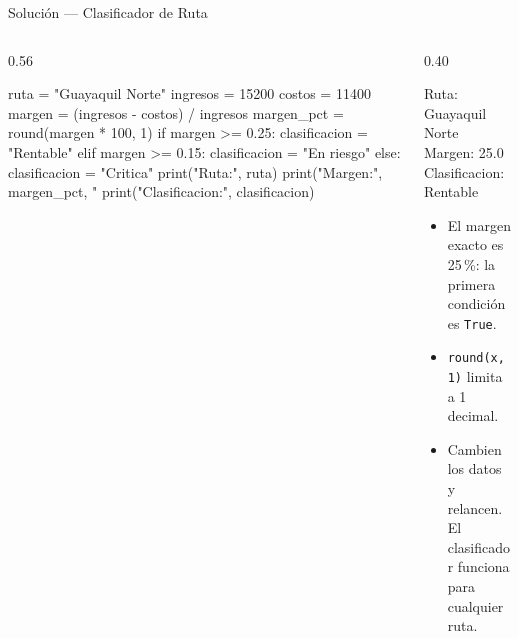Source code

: \documentclass[aspectratio=169, 11pt]{beamer}
\begin{document}
\begin{frame}[fragile,shrink=30]{Solución --- Clasificador de Ruta}
  \vspace{-6pt}
  \begin{columns}[T]
    \begin{column}{0.56\textwidth}
      \begin{pyblock}
ruta     = "Guayaquil Norte"
ingresos = 15200
costos   = 11400
margen     = (ingresos - costos) / ingresos
margen_pct = round(margen * 100, 1)
if margen >= 0.25:
    clasificacion = "Rentable"
elif margen >= 0.15:
    clasificacion = "En riesgo"
else:
    clasificacion = "Critica"
print("Ruta:", ruta)
print("Margen:", margen_pct, "%
print("Clasificacion:", clasificacion)
      \end{pyblock}
    \end{column}

    \begin{column}{0.40\textwidth}
      \vspace{4pt}
      \begin{outputblock}
Ruta: Guayaquil Norte
Margen: 25.0 %
Clasificacion: Rentable
      \end{outputblock}

      \vspace{6pt}
      {\footnotesize\color{textMuted}
      \begin{itemize}\setlength{\itemsep}{4pt}
        \item[{\color{codeGreen}\scriptsize\faCheck}]
          El margen exacto es 25\,\%:
          la primera condición es \texttt{True}.
        \item[{\color{codeGreen}\scriptsize\faCheck}]
          \texttt{round(x, 1)} limita a 1 decimal.
        \item[{\color{arcaRed}\scriptsize\faLightbulb}]
          Cambien los datos y relancen.
          El clasificador funciona para
          cualquier ruta.
      \end{itemize}
      }
    \end{column}
  \end{columns}
\end{frame}
\end{document}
==*==
WHAT THE EXERCISE ASKS
From the entries, find how many lines contain "round" and give the number alone.

PROBLEM SOLUTION
2